“I hold that he’s worse than robbed me!” Judge Petty struck his knee with a tremulous fist. “He took one whole year off’n my life, that’s what he’s done—pure murder, ain’t it? Expectin’ to sell every mail, all summer, and then bein’ disappinted has shore took it out of me. Made an ol’ man of me, as you might say, as was hale and hearty. I might have knowed, too; you had only to look in his face to see what he was! ‘Crook’ was wrote all over him. There’s a law for the likes o’ Wilbur Dill—false pretenses.”

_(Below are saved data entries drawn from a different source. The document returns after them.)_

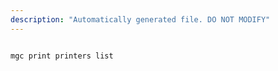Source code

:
 ```yaml
---
description: "Automatically generated file. DO NOT MODIFY"
---
```


```bash

mgc print printers list

```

“Law!” contemptuously. “Pa” Snow spent more of his time downstairs now in a rocking chair upholstered with a soogan, where he could vent his bitterness at short range. Disappointment over the sale of “The Bay Horse” had made a socialist of him. “The law—a long way we’d get havin’ the law on him! The law’s no use to the poor man—he’s only got one weapon he can count on; and while I’ve never set out to let no man’s blood, if that skunk ever pokes his nose inside these premises he’ll find a red-hot Southerner waitin’ for him!” Mr. Snow looked so altogether ferocious that Ore City more than half believed him.

“Seems like everything this year has been agin us.” The despondent voice behind the stove sounded hopeless. “Burt’s proposition fizzlin’ out on the river is goin’ to hurt this camp wonderful. It’s surprisin’ how fast the news of a failure gits around among Capital. I knew the way he was startin’ in to work—in fact I told him—that he never could make nothin’.”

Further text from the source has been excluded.